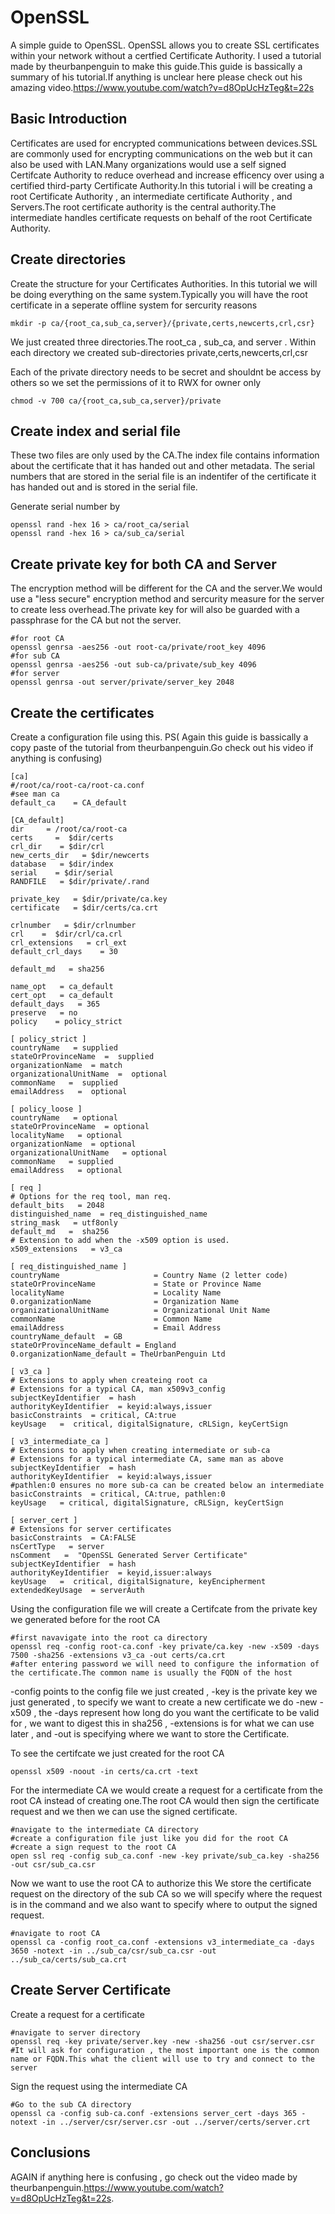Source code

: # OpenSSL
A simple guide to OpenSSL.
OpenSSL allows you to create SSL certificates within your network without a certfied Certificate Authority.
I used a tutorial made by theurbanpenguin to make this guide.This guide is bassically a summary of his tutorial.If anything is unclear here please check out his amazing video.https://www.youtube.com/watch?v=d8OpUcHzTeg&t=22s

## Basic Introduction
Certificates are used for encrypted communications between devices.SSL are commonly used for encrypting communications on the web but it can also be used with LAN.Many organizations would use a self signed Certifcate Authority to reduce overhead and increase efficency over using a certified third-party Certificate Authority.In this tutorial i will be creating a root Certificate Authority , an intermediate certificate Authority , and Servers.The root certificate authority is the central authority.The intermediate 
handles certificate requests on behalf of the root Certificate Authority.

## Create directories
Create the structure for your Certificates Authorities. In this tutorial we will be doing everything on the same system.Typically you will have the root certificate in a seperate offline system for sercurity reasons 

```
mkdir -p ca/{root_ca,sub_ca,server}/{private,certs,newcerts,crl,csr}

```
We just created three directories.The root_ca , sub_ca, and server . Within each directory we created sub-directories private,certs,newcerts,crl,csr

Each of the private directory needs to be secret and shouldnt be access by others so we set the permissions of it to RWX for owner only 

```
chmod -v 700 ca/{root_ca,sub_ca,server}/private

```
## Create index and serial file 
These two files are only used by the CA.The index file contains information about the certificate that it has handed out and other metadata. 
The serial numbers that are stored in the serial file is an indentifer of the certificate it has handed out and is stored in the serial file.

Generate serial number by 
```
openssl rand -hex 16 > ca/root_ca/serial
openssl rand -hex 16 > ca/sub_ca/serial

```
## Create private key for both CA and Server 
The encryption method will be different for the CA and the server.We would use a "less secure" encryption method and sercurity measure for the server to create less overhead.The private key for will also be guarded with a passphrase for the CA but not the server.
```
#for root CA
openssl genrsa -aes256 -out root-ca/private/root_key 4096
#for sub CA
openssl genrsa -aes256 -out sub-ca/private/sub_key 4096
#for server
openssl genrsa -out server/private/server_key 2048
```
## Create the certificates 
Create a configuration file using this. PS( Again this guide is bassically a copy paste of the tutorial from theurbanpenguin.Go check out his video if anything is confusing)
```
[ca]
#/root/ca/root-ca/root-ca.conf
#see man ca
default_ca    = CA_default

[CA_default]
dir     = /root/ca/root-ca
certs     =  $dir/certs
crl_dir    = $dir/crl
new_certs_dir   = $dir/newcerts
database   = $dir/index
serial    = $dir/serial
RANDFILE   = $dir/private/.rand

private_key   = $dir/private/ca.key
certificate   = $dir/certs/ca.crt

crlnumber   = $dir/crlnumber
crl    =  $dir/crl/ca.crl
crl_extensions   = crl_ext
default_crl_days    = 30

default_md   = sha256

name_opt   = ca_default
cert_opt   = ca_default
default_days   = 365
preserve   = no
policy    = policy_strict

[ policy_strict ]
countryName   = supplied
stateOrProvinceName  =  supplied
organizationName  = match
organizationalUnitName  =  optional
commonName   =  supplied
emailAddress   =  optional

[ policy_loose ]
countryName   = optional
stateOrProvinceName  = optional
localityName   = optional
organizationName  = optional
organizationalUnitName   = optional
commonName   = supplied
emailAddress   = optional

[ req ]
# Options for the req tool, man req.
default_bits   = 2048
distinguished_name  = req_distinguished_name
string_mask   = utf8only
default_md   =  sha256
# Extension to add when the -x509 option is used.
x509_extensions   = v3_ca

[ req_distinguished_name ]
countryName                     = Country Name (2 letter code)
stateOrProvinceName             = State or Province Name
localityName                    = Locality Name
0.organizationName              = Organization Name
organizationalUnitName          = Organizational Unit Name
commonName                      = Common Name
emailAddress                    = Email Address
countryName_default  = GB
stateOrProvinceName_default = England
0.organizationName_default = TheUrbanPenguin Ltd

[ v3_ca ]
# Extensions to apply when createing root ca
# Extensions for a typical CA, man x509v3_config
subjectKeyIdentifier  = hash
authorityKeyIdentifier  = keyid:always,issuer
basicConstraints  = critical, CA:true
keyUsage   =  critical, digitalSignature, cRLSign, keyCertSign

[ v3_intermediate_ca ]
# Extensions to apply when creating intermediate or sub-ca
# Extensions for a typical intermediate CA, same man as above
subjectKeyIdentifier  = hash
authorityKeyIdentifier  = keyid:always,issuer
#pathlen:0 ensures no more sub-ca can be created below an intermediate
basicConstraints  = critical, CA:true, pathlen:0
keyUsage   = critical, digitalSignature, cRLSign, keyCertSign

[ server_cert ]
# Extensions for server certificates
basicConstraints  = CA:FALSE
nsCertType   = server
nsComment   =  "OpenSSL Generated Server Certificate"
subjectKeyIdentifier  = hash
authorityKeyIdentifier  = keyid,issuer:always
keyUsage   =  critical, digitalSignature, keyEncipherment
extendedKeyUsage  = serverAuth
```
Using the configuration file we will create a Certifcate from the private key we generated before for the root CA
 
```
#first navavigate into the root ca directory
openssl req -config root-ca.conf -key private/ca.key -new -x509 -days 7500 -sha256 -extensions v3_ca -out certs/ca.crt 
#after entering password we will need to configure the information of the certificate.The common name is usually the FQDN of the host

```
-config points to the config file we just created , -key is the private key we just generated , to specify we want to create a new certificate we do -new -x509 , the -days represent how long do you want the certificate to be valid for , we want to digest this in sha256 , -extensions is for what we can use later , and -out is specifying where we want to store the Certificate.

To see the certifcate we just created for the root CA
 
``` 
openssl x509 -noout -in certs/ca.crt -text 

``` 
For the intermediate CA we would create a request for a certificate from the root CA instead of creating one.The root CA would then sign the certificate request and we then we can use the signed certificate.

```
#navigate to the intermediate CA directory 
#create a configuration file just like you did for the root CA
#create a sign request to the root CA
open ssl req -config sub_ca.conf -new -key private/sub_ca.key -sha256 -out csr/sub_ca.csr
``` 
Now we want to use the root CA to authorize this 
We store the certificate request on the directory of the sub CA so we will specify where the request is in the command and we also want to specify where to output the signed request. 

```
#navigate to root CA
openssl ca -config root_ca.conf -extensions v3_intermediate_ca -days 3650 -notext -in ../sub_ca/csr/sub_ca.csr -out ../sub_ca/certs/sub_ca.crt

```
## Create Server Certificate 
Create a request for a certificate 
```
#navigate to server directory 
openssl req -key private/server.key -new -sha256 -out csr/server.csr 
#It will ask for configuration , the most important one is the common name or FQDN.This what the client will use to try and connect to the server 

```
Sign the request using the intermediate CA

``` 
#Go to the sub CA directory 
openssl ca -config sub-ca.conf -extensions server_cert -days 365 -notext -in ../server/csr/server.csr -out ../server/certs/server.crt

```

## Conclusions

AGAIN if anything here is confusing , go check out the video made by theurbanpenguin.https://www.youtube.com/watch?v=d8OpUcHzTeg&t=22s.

-=-=-=-=-

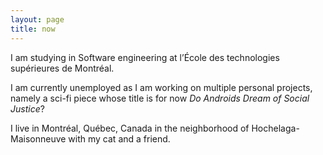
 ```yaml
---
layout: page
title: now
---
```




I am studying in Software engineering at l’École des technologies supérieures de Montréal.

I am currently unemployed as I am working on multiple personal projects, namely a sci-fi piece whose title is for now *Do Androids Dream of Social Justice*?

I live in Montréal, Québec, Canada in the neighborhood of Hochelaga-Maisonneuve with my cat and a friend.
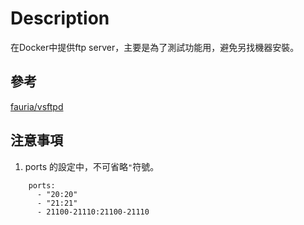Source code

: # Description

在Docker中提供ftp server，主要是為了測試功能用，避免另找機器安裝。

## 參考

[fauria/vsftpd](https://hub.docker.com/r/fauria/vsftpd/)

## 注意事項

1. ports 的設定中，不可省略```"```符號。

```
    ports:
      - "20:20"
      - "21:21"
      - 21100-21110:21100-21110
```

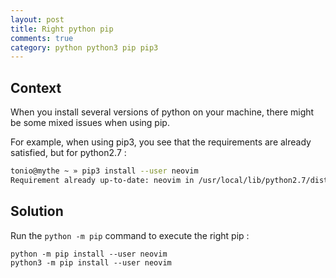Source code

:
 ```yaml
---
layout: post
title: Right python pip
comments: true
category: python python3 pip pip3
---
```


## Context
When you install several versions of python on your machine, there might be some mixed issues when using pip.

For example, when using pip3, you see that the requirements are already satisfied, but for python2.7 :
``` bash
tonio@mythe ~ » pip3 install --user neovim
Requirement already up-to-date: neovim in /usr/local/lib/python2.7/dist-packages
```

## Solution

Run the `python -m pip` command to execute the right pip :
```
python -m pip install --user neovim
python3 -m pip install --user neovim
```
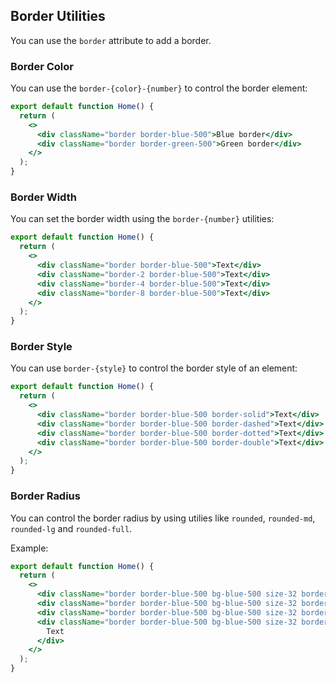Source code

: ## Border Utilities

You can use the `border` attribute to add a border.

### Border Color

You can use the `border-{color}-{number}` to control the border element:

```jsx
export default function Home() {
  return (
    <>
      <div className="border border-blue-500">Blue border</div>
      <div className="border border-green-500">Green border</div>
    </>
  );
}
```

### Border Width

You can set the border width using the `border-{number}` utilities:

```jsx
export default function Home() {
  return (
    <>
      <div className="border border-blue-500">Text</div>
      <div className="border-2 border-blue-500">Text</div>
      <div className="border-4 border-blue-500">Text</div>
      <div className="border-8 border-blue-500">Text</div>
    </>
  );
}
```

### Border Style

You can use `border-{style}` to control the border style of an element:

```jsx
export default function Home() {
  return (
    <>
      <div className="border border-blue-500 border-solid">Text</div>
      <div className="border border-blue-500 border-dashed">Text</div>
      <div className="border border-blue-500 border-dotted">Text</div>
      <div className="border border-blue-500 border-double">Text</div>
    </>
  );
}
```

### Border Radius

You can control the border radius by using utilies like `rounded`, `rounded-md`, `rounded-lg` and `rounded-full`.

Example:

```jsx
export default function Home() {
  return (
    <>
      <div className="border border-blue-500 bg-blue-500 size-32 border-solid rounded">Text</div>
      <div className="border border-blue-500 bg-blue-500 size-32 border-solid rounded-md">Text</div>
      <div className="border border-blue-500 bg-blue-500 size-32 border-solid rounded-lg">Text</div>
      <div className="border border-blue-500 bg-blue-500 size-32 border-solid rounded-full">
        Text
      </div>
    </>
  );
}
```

-=-=-=-=-

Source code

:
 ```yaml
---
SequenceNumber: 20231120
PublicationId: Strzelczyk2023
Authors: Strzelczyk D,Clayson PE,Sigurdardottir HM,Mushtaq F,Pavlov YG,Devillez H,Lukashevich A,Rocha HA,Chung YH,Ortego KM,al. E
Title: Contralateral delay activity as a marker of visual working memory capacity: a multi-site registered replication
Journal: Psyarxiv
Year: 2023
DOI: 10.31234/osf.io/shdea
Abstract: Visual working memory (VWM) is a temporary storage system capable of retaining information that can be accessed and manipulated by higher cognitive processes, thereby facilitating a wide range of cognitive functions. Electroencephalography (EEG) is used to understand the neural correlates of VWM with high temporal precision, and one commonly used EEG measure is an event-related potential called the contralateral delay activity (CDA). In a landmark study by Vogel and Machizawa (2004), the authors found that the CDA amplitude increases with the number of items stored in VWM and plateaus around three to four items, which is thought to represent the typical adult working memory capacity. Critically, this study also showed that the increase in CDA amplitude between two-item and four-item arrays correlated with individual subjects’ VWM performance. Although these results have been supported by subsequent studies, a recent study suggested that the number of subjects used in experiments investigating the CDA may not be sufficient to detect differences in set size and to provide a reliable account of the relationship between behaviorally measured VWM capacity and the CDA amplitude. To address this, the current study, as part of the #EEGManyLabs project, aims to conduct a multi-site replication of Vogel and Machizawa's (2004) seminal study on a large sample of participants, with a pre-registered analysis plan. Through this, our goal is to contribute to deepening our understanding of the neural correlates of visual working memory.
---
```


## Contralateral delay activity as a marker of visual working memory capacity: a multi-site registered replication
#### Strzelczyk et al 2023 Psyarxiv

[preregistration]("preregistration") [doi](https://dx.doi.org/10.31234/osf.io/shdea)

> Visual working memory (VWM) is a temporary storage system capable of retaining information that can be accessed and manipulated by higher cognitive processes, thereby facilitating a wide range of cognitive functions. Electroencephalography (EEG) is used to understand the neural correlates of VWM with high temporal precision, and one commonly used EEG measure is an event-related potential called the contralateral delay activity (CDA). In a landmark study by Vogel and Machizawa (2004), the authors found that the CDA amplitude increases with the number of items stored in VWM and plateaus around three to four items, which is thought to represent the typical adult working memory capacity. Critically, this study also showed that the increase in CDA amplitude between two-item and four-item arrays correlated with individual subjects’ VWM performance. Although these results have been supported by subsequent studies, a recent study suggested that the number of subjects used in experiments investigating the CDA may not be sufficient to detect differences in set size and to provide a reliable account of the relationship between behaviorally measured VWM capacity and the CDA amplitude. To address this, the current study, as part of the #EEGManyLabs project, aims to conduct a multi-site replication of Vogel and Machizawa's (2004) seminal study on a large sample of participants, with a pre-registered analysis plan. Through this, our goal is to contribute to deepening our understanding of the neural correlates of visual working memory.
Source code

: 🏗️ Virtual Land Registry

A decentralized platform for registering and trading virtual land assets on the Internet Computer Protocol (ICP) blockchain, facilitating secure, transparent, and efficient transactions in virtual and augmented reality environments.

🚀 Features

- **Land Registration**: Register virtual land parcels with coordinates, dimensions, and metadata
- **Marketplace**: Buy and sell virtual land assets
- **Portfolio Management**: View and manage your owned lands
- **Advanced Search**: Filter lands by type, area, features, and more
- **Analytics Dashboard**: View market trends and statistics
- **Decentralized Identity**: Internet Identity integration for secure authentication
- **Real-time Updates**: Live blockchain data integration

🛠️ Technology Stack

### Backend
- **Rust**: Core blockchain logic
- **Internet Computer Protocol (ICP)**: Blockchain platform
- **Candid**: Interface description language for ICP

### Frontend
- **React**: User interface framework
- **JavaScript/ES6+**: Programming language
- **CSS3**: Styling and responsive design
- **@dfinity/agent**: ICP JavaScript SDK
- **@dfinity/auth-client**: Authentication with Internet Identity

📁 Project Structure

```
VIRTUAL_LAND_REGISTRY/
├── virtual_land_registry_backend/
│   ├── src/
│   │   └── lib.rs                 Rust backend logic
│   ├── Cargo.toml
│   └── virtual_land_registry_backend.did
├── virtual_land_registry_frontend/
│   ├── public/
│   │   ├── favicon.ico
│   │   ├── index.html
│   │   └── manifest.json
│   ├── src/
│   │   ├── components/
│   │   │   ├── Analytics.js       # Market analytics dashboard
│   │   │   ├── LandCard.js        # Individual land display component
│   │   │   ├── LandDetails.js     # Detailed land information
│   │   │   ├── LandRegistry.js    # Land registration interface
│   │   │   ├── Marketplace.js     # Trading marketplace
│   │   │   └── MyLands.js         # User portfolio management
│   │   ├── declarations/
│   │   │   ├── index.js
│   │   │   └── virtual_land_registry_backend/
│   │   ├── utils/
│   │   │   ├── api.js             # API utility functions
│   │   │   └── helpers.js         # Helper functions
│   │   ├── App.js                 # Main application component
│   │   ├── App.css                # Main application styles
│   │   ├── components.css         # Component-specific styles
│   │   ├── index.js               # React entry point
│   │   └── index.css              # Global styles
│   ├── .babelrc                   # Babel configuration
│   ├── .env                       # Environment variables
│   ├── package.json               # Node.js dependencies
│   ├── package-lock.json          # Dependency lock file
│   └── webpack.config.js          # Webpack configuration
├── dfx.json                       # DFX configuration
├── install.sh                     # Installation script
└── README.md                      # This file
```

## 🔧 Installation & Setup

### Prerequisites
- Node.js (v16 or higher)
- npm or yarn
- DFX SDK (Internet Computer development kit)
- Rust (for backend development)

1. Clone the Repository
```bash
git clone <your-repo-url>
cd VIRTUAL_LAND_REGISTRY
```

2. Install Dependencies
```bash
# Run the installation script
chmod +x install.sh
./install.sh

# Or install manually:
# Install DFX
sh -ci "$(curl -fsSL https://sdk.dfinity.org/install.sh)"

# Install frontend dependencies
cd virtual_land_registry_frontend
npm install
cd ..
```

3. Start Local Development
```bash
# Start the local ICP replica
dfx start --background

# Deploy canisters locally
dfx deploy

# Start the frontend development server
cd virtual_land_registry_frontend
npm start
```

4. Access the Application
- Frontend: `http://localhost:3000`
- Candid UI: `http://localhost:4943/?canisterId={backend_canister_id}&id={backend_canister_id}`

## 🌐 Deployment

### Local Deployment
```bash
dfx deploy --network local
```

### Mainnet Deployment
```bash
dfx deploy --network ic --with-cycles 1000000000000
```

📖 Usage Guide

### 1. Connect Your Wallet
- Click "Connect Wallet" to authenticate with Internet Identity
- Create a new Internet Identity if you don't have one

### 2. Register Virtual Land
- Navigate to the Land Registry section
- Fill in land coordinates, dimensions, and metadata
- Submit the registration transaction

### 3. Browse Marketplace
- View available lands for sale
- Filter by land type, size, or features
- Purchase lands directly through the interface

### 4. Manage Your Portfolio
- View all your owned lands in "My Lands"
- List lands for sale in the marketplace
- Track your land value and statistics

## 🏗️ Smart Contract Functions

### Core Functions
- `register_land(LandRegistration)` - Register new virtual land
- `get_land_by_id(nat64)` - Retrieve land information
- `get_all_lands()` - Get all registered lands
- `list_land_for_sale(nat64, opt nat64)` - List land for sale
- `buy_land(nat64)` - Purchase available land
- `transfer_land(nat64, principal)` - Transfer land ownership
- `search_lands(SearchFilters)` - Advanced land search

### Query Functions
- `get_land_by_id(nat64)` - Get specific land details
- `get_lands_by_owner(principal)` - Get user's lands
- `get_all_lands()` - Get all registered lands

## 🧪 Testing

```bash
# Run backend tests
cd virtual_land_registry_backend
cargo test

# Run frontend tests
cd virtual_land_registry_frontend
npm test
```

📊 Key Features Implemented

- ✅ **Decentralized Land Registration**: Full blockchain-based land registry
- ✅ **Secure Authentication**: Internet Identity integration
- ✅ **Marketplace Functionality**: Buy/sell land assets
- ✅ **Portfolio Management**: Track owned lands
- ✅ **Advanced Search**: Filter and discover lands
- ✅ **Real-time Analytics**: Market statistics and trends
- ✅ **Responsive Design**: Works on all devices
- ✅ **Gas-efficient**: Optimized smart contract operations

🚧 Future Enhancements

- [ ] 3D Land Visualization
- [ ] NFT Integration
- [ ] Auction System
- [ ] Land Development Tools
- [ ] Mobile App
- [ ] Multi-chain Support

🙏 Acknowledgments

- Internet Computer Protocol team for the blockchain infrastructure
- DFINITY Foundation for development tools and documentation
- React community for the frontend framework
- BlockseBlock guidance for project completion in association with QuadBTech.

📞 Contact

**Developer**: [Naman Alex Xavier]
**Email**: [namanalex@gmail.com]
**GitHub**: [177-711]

-=-=-=-=-

[How to complete this task] Copy out whichever lines of the listing contain the word "rand".

[Exercise answer]
openssl rand -hex 16 > ca/root_ca/serial
openssl rand -hex 16 > ca/sub_ca/serial
RANDFILE   = $dir/private/.rand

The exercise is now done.